_Your instructions_
Your answer should hold exactly the lines from the line containing "- Node.js (v14+)" through the end of the entries that follow.

_Recorded data_
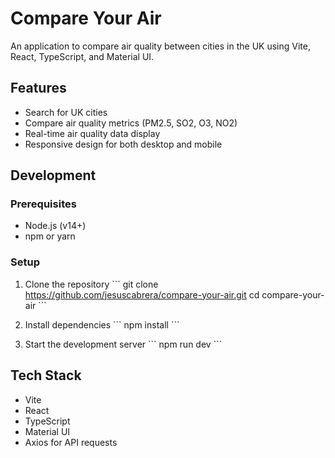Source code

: # Compare Your Air

An application to compare air quality between cities in the UK using Vite, React, TypeScript, and Material UI.

## Features

- Search for UK cities
- Compare air quality metrics (PM2.5, SO2, O3, NO2)
- Real-time air quality data display
- Responsive design for both desktop and mobile

## Development

### Prerequisites

- Node.js (v14+)
- npm or yarn

### Setup

1. Clone the repository
   \`\`\`
   git clone https://github.com/jesuscabrera/compare-your-air.git
   cd compare-your-air
   \`\`\`

2. Install dependencies
   \`\`\`
   npm install
   \`\`\`

3. Start the development server
   \`\`\`
   npm run dev
   \`\`\`

## Tech Stack

- Vite
- React
- TypeScript
- Material UI
- Axios for API requests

_Task solution_
- Node.js (v14+)
- npm or yarn

### Setup

1. Clone the repository
   \`\`\`
   git clone https://github.com/jesuscabrera/compare-your-air.git
   cd compare-your-air
   \`\`\`

2. Install dependencies
   \`\`\`
   npm install
   \`\`\`

3. Start the development server
   \`\`\`
   npm run dev
   \`\`\`

## Tech Stack

- Vite
- React
- TypeScript
- Material UI
- Axios for API requests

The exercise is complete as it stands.